A/B logs include the model-version label, so dashboards split metrics correctly.

Quantization and optimization

For LLMs / vision models, often-applied optimizations:

  • INT8 / FP8 quantization (TensorRT, vLLM) — 2-4× throughput, minimal accuracy loss
  • Continuous batching (vLLM, TGI) — 5-10× throughput for LLMs
  • Speculative decoding — 1.5-2× for some workloads

Cloud Digit ships pre-optimized servers (vLLM, Triton); use those rather than raw model.predict().

Cold start

For scale-to-zero or new replica spin-up:

  • Model load from S3 → GPU: 5–30 s typical (depends on model size)
  • For instant scale-from-zero, min-replicas >= 1
  • Snapshot-based fast scale supported on H100 SKUs (sub-second from snapshot)

Quotas

GPU inference shares quota with training.

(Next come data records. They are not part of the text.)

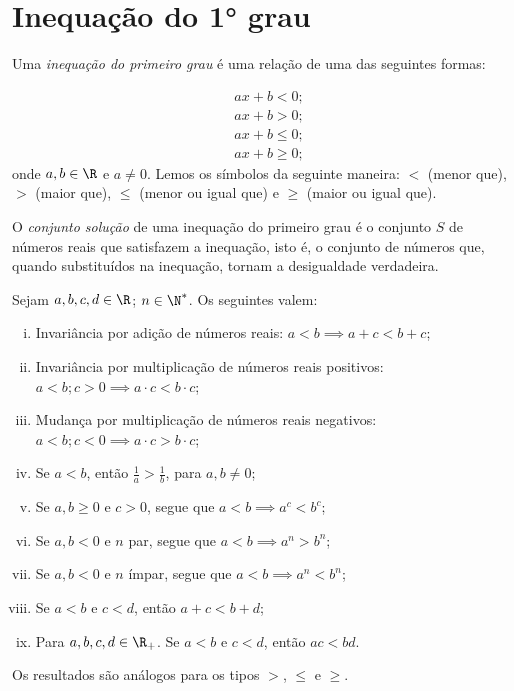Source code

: \section{Inequação do 1° grau}

\begin{definition}
Uma \emph{inequação do primeiro grau} é uma relação de uma das seguintes formas:

\begin{align*}
& ax+b <0;\\
& ax+b >0;\\
& ax+b \le 0;\\
& ax+b \ge 0;
\end{align*}
%
onde $a, b \in \R$ e $ a \neq 0$. Lemos os símbolos da seguinte maneira: $<$ (menor que), $>$ (maior que), $\leq$ (menor ou igual
que) e $\geq$ (maior ou igual que).
\end{definition}

\begin{remark}
O \emph{conjunto solução} de uma inequação do primeiro grau é o conjunto $S$ de números reais que satisfazem a inequação, isto é, o conjunto de números que, quando substituídos na inequação, tornam a desigualdade verdadeira.
\end{remark}

\begin{proposition}
Sejam $a, b, c, d \in \R$; $n \in \N^*$. Os seguintes valem:
%
\begin{enumerate}[i.]
  \item Invariância por adição de números reais: $a < b \implies a+c < b+c$;
  \item Invariância por multiplicação de números reais positivos:
  $a < b ; c>0 \implies a \cdot c < b \cdot c$;
  \item Mudança por multiplicação de números reais
  negativos: $a < b ; c<0 \implies a \cdot c > b \cdot c$;
  \item Se $a < b$, então $\frac 1 a > \frac 1 b$, para $a, b \neq
  0$;
  \item Se $a,b \geq 0$ e $c>0$, segue que $a < b \implies a^c < b^c$;
  \item Se $a,b < 0$ e $n$ par, segue que $a < b \implies a^n > b^n$;
  \item Se $a,b < 0$ e $n$ ímpar, segue que $a < b \implies a^n <
  b^n$;
  \item Se $a< b$ e $c< d$, então $a+c < b+d$;
  \item Para $a, b, c, d \in \R_+$. Se $a< b$ e $c< d$, então $ac < bd$.
\end{enumerate}
%
Os resultados são análogos para os tipos $>$, $\leq$ e $\geq$.
\end{proposition}

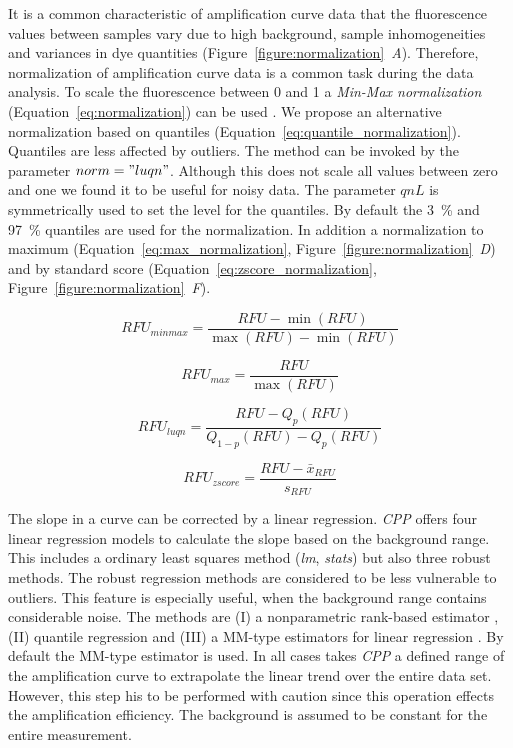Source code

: \documentclass[twocolumn]{bmcart}%
\begin{document}
It is a common characteristic of amplification curve data that the fluorescence 
values between samples vary due to high background, sample inhomogeneities and 
variances in dye quantities (Figure~\ref{figure:normalization}~\emph{A}). 
Therefore, normalization of amplification curve data is a common task during the 
data analysis. To scale the fluorescence between 0 and 1 a \emph{Min-Max 
normalization} (Equation~\ref{eq:normalization}) can be used 
\cite{roediger_RJ_2013}. We propose an alternative normalization based on 
quantiles (Equation~\ref{eq:quantile_normalization}). Quantiles are less 
affected by outliers. The method can be invoked by the parameter $norm = 
"luqn"$. Although this does not scale all values between zero and one we found 
it to be useful for noisy data. The parameter $qnL$ is symmetrically used to set 
the level for the quantiles. By default the 3~\% and 97~\% quantiles are used 
for the normalization. In addition a normalization to maximum 
(Equation~\ref{eq:max_normalization}, 
Figure~\ref{figure:normalization}~\emph{D}) and by standard score 
(Equation~\ref{eq:zscore_normalization}, 
Figure~\ref{figure:normalization}~\emph{F}).

\begin{equation} \label{eq:normalization}
RFU_{minmax} = \frac{RFU - \min(RFU)}{\max(RFU) - \min(RFU)}
\end{equation}

\begin{equation} \label{eq:max_normalization}
RFU_{max} = \frac{RFU}{\max(RFU)}
\end{equation}

\begin{equation} \label{eq:quantile_normalization}
RFU_{luqn} = \frac{RFU - Q_{p}(RFU)}{Q_{1 - p}(RFU) - 
Q_{p}(RFU)}
\end{equation}

\begin{equation} \label{eq:zscore_normalization}
RFU_{zscore} = \frac{RFU - \bar{x}_{RFU}}{s_{RFU}}
\end{equation}

  The slope in a curve can be corrected by a linear regression. \textsl{CPP} 
offers four linear regression models to calculate the slope based on the 
background range. This includes a ordinary least squares method (\textsl{lm}, 
\emph{stats}) but also three robust methods. The robust regression methods are 
considered to be less vulnerable to outliers. This feature is especially useful, 
when the background range contains considerable noise. The methods are (I) a 
nonparametric rank-based estimator \cite{Kloke_2012}, (II) quantile regression 
\cite{Koenker_2008} and (III) a MM-type estimators for linear regression 
\cite{Todorov_2009}. By default the MM-type estimator is used. In all cases 
takes \textsl{CPP} a defined range of the amplification curve to extrapolate the 
linear trend over the entire data set. However, this step his to be performed 
with caution since this operation effects the amplification efficiency. The 
background is assumed to be constant for the entire measurement. 
\end{document}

Plan separately if both happen in the same project:

bash cd inference quota set --project acme --instance-type gpu-a10-1x --max-replicas 20

High p95 latency

Symptom Likely cause
All requests slow Model load misconfig (CPU instead of GPU)
Most fast, some slow Queue depth spikes; under-provisioned
Slow during scale-up Cold start of new replica
Slow only on certain inputs Input-length-sensitive (LLM with long context)

bash cd inference logs --endpoint acme-summarize-prod --filter "latency>1000ms"

Errors after model deploy

Symptoms: 5xx rate spikes right after a new model version went live.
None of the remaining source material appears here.